── Data to process ──

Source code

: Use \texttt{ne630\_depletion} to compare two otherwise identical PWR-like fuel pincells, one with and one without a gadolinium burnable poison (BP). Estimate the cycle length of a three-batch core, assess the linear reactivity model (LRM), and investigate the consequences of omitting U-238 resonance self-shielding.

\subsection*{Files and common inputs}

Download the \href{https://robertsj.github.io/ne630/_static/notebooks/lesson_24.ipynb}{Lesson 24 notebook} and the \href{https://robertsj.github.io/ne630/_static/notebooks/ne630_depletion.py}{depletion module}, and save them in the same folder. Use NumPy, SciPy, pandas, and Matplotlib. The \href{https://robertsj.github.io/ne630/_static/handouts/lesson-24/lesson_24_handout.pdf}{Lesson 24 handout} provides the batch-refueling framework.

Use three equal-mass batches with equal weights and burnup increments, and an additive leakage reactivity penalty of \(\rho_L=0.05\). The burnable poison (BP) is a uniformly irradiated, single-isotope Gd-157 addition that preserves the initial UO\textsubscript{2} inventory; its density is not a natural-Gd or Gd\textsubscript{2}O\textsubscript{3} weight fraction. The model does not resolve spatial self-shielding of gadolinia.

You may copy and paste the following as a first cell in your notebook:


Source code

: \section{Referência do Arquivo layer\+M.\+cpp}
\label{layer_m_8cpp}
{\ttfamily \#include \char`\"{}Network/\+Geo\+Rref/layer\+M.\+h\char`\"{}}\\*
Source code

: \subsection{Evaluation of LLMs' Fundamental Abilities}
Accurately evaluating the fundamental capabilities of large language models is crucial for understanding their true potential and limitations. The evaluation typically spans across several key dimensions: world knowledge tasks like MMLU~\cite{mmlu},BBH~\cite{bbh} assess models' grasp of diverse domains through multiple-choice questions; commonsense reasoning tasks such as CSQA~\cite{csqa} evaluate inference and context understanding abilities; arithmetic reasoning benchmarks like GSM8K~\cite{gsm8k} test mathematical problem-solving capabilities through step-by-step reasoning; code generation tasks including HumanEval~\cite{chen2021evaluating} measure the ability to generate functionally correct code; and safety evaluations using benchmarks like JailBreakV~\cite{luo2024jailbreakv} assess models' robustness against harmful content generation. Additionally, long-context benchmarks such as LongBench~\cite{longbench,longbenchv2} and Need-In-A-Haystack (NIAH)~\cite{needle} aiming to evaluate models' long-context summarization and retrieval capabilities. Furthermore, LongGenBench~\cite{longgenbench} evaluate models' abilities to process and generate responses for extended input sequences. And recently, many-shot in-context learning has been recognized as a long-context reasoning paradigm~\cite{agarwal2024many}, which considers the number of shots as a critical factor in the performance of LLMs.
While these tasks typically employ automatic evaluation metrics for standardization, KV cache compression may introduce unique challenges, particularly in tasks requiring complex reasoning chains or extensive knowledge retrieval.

───

> [Task to carry out]
Line by line, output the records exactly as given.

> [Answer box]
Source code

: Use \texttt{ne630\_depletion} to compare two otherwise identical PWR-like fuel pincells, one with and one without a gadolinium burnable poison (BP). Estimate the cycle length of a three-batch core, assess the linear reactivity model (LRM), and investigate the consequences of omitting U-238 resonance self-shielding.

\subsection*{Files and common inputs}

Download the \href{https://robertsj.github.io/ne630/_static/notebooks/lesson_24.ipynb}{Lesson 24 notebook} and the \href{https://robertsj.github.io/ne630/_static/notebooks/ne630_depletion.py}{depletion module}, and save them in the same folder. Use NumPy, SciPy, pandas, and Matplotlib. The \href{https://robertsj.github.io/ne630/_static/handouts/lesson-24/lesson_24_handout.pdf}{Lesson 24 handout} provides the batch-refueling framework.

Use three equal-mass batches with equal weights and burnup increments, and an additive leakage reactivity penalty of \(\rho_L=0.05\). The burnable poison (BP) is a uniformly irradiated, single-isotope Gd-157 addition that preserves the initial UO\textsubscript{2} inventory; its density is not a natural-Gd or Gd\textsubscript{2}O\textsubscript{3} weight fraction. The model does not resolve spatial self-shielding of gadolinia.

You may copy and paste the following as a first cell in your notebook:


Source code

: \section{Referência do Arquivo layer\+M.\+cpp}
\label{layer_m_8cpp}
{\ttfamily \#include \char`\"{}Network/\+Geo\+Rref/layer\+M.\+h\char`\"{}}\\*
Source code

: \subsection{Evaluation of LLMs' Fundamental Abilities}
Accurately evaluating the fundamental capabilities of large language models is crucial for understanding their true potential and limitations. The evaluation typically spans across several key dimensions: world knowledge tasks like MMLU~\cite{mmlu},BBH~\cite{bbh} assess models' grasp of diverse domains through multiple-choice questions; commonsense reasoning tasks such as CSQA~\cite{csqa} evaluate inference and context understanding abilities; arithmetic reasoning benchmarks like GSM8K~\cite{gsm8k} test mathematical problem-solving capabilities through step-by-step reasoning; code generation tasks including HumanEval~\cite{chen2021evaluating} measure the ability to generate functionally correct code; and safety evaluations using benchmarks like JailBreakV~\cite{luo2024jailbreakv} assess models' robustness against harmful content generation. Additionally, long-context benchmarks such as LongBench~\cite{longbench,longbenchv2} and Need-In-A-Haystack (NIAH)~\cite{needle} aiming to evaluate models' long-context summarization and retrieval capabilities. Furthermore, LongGenBench~\cite{longgenbench} evaluate models' abilities to process and generate responses for extended input sequences. And recently, many-shot in-context learning has been recognized as a long-context reasoning paradigm~\cite{agarwal2024many}, which considers the number of shots as a critical factor in the performance of LLMs.
While these tasks typically employ automatic evaluation metrics for standardization, KV cache compression may introduce unique challenges, particularly in tasks requiring complex reasoning chains or extensive knowledge retrieval.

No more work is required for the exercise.